- ASSIGNMENT
Are you able to retype all the records below exactly?

Saved entries:

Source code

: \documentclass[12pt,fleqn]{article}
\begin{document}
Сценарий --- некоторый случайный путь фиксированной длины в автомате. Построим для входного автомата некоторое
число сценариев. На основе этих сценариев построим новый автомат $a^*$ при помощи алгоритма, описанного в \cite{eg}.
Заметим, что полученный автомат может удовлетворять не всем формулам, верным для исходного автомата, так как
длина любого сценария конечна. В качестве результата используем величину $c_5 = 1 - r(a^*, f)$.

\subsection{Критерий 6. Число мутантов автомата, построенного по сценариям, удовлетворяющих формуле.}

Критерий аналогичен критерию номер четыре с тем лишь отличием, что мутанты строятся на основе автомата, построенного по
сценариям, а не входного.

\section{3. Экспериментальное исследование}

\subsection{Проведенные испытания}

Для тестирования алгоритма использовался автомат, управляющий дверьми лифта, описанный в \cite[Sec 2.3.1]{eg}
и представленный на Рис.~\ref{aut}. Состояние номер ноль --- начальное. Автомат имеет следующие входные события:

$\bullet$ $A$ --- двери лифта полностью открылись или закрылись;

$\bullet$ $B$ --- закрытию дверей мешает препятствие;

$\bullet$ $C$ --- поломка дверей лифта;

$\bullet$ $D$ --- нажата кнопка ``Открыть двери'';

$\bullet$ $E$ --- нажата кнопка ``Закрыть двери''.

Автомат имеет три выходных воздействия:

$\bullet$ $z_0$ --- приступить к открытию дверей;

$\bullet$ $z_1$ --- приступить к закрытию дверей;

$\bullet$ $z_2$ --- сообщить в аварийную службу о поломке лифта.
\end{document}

- OUTPUT FOR THIS EXERCISE
Source code

: \documentclass[12pt,fleqn]{article}
\begin{document}
Сценарий --- некоторый случайный путь фиксированной длины в автомате. Построим для входного автомата некоторое
число сценариев. На основе этих сценариев построим новый автомат $a^*$ при помощи алгоритма, описанного в \cite{eg}.
Заметим, что полученный автомат может удовлетворять не всем формулам, верным для исходного автомата, так как
длина любого сценария конечна. В качестве результата используем величину $c_5 = 1 - r(a^*, f)$.

\subsection{Критерий 6. Число мутантов автомата, построенного по сценариям, удовлетворяющих формуле.}

Критерий аналогичен критерию номер четыре с тем лишь отличием, что мутанты строятся на основе автомата, построенного по
сценариям, а не входного.

\section{3. Экспериментальное исследование}

\subsection{Проведенные испытания}

Для тестирования алгоритма использовался автомат, управляющий дверьми лифта, описанный в \cite[Sec 2.3.1]{eg}
и представленный на Рис.~\ref{aut}. Состояние номер ноль --- начальное. Автомат имеет следующие входные события:

$\bullet$ $A$ --- двери лифта полностью открылись или закрылись;

$\bullet$ $B$ --- закрытию дверей мешает препятствие;

$\bullet$ $C$ --- поломка дверей лифта;

$\bullet$ $D$ --- нажата кнопка ``Открыть двери'';

$\bullet$ $E$ --- нажата кнопка ``Закрыть двери''.

Автомат имеет три выходных воздействия:

$\bullet$ $z_0$ --- приступить к открытию дверей;

$\bullet$ $z_1$ --- приступить к закрытию дверей;

$\bullet$ $z_2$ --- сообщить в аварийную службу о поломке лифта.
\end{document}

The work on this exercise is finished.